A trader is working at his desk in front of the DAX board at the Frankfurt stock exchange February 16, 2015. REUTERS/Remote/Pawel Kopczynski

The euro also recovered from early losses to rise against the dollar after Monday’s breakdown of talks between Greece and euro zone finance ministers. Initial declines on equity markets were modest.

“For now, we assume that logic will prevail and this movie won’t end in disaster,” said Paul O’Connor, co-head of the multi-asset desk at Henderson Global Investors.

Both the euro zone and Greece raised the possibility of another attempt to find common ground before the end of this week. The European Central Bank is set to decide on Wednesday whether to maintain emergency lending to Greek banks, and the Greek state faces some heavy loan repayments in March.

Dutch Finance Minister Jeroen Dijsselbloem, who chairs the group of euro zone ministers, gave Athens until Friday to request an extension of its current bailout, which would otherwise expire at the end of the month.

The pan-European FTSEurofirst 300 .FTEU3 equity index opened lower but was up 0.1 percent at 1300 GMT (08:00 a.m. EST). U.S. shares were expected to open flat to lower, according to index futures SPc1DJc1.

Greek stocks underperformed. The volatile ATG main Athens share index .ATG was down 0.7 percent, after earlier dropping more than 4 percent and then briefly turning positive.

Yields on three-year Greek government bonds GR0029312=TWEB rose 83 basis points to 18.54 percent and 10-year yields GR10YT=TWEB rose 63 bps to 10.55 percent.

“The risk of a collapse is more elevated now because time is running out,” said Patrick Jacq, rate strategist at BNP Paribas. “This is putting Greek government bonds under pressure, but contagion effects will remain relatively limited ... Eventually a deal is likely to be reached.”

Yields on lower-rated euro zone debt edged lower, suggesting no fear of an imminent break-up of the bloc. Italian 10-year bonds IT10YT=TWEB yielded 1.63 percent, down 1.1 basis points, though Spanish 10-year yields ES10YT=TWEB edged up.

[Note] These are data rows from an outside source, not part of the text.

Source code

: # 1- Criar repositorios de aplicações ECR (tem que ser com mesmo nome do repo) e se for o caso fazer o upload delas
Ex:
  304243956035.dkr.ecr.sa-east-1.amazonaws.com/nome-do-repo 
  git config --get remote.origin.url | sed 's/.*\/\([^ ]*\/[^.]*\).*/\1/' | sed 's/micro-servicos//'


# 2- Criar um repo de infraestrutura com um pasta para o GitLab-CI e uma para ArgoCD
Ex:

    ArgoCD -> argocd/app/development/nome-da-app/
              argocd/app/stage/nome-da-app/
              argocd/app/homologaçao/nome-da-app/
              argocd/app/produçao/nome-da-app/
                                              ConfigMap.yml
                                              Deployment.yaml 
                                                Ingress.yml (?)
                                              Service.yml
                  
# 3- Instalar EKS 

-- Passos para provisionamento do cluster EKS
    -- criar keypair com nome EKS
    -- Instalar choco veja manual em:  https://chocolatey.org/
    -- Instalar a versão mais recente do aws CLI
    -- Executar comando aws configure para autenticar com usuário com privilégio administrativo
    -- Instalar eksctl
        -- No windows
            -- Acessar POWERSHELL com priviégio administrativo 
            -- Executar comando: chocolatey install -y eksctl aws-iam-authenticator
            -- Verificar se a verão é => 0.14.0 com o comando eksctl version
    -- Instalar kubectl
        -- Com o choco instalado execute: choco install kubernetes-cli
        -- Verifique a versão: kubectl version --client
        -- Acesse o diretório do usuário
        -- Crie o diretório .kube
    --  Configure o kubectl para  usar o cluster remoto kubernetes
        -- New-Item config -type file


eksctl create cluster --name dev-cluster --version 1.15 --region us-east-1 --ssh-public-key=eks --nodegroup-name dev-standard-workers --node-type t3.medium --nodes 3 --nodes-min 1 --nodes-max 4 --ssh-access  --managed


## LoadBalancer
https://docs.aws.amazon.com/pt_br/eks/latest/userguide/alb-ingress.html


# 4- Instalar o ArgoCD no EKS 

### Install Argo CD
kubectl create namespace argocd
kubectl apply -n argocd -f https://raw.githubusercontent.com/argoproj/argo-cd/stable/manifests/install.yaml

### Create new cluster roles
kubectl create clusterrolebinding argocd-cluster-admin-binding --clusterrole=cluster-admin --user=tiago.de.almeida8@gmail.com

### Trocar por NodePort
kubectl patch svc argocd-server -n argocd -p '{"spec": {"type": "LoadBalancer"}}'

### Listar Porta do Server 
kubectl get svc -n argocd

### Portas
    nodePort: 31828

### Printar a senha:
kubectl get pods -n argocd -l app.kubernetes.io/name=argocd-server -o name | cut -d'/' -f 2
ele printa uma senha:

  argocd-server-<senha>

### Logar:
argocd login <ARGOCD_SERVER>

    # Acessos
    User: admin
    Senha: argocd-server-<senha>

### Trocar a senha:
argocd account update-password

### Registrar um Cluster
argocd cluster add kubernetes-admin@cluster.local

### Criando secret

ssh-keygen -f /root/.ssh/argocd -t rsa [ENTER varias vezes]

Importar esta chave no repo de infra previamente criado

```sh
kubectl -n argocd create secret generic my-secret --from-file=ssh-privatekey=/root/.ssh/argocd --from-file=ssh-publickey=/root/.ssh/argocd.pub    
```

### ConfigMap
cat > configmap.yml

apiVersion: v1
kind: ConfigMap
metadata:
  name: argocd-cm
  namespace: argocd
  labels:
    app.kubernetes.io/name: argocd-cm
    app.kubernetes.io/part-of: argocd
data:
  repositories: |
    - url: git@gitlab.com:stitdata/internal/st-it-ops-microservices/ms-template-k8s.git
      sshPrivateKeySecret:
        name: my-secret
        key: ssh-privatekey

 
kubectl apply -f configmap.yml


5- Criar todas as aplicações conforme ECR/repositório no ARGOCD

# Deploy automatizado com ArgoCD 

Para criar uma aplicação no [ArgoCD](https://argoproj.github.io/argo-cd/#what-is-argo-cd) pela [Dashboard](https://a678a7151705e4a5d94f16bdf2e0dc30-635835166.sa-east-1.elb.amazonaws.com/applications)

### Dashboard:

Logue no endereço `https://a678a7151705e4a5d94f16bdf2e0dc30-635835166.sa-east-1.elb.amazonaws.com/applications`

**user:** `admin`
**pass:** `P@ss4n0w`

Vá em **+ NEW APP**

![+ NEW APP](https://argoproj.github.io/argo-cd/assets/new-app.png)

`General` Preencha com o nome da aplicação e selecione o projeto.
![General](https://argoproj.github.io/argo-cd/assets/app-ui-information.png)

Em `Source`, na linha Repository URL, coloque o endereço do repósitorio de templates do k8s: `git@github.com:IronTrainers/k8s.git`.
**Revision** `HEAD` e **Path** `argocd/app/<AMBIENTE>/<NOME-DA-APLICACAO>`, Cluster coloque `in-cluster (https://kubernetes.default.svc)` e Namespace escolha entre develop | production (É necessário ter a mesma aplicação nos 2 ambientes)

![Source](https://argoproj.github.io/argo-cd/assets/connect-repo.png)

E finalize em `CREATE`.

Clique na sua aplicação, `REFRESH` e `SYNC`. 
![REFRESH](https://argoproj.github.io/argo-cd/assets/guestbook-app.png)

Without support from creditors, the Greek government and banks face a funding crunch. That might lead to Greece’s becoming the first country to ditch the euro and re-introduce its own currency.

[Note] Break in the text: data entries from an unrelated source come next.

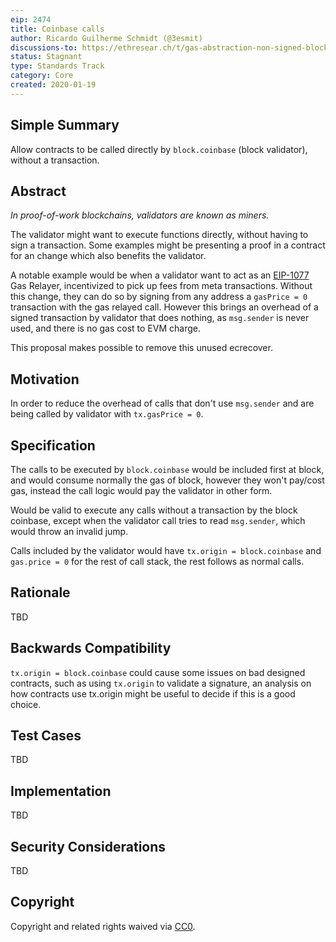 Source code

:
 ```yaml
---
eip: 2474
title: Coinbase calls
author: Ricardo Guilherme Schmidt (@3esmit)
discussions-to: https://ethresear.ch/t/gas-abstraction-non-signed-block-validator-only-procedures/4388/2
status: Stagnant
type: Standards Track
category: Core
created: 2020-01-19
---
```


## Simple Summary

Allow contracts to be called directly by `block.coinbase` (block validator), without a transaction.

## Abstract

_In proof-of-work blockchains, validators are known as miners._

The validator might want to execute functions directly, without having to sign a transaction. Some examples might be presenting a proof in a contract for an change which also benefits the validator. 

A notable example would be when a validator want to act as an [EIP-1077](./eip-1077.md) Gas Relayer, incentivized to pick up fees from meta transactions.
Without this change, they can do so by signing from any address a `gasPrice = 0` transaction with the gas relayed call. 
However this brings an overhead of a signed transaction by validator that does nothing, as `msg.sender` is never used, and there is no gas cost to EVM charge. 

This proposal makes possible to remove this unused ecrecover.

## Motivation

In order to reduce the overhead of calls that don't use `msg.sender` and are being called by validator with `tx.gasPrice = 0`. 

## Specification

The calls to be executed by `block.coinbase` would be included first at block, and would consume normally the gas of block, however they won't pay/cost gas, instead the call logic would pay the validator in other form. 

Would be valid to execute any calls without a transaction by the block coinbase, except when the validator call tries to read `msg.sender`, which would throw an invalid jump.

Calls included by the validator would have `tx.origin = block.coinbase` and `gas.price = 0` for the rest of call stack, the rest follows as normal calls.

## Rationale

TBD

## Backwards Compatibility

`tx.origin = block.coinbase` could cause some issues on bad designed contracts, such as using `tx.origin` to validate a signature, an analysis on how contracts use tx.origin might be useful to decide if this is a good choice.

## Test Cases

TBD

## Implementation

TBD

## Security Considerations

TBD

## Copyright

Copyright and related rights waived via [CC0](../LICENCE).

The MSCI all-country world stocks index .MIWD00000PUS was up 0.1 percent but still below the 4 1/2-month high it hit on Monday.

Earlier, Japan’s Nikkei share average .N225 and MSCI’s broadest index of Asia-Pacific shares outside Japan .MIAPJ0000PUS both dipped about 0.1 percent.

The euro EUR= traded weaker against the dollar in early European trade but later picked up to $1.1431, up 0.7 percent on the day.

“The market has witnessed this before — it remembers the brinkmanship during the Greek debt negotiations of 2011,” said Kyosuke Suzuki, director of forex at Societe Generale in Tokyo. “There are only nine trading days left until the Feb. 28 deadline, but some see that as enough time. Thus we are not seeing the euro sold in panic.”

Gian Marco Salcioli, Head of FX Sales at the investment banking arm of Italy’s Intesa Sanpaolo Banca IMI, said volumes had been subdued since the end of last week and that many exporters still expected the euro to head lower.

In commodities markets, Brent crude LCOc1 extended its recent rally and last traded at $61.97 a barrel as the International Energy Agency warned of supply risks in the Middle East, although some analysts said that prices had risen too far from the six-year lows hit in January.

The crude rally helped support the Russian rouble RUB=, which also benefited from political efforts to make a ceasefire hold in eastern Ukraine, although gains were capped by doubts about whether the ceasefire would hold.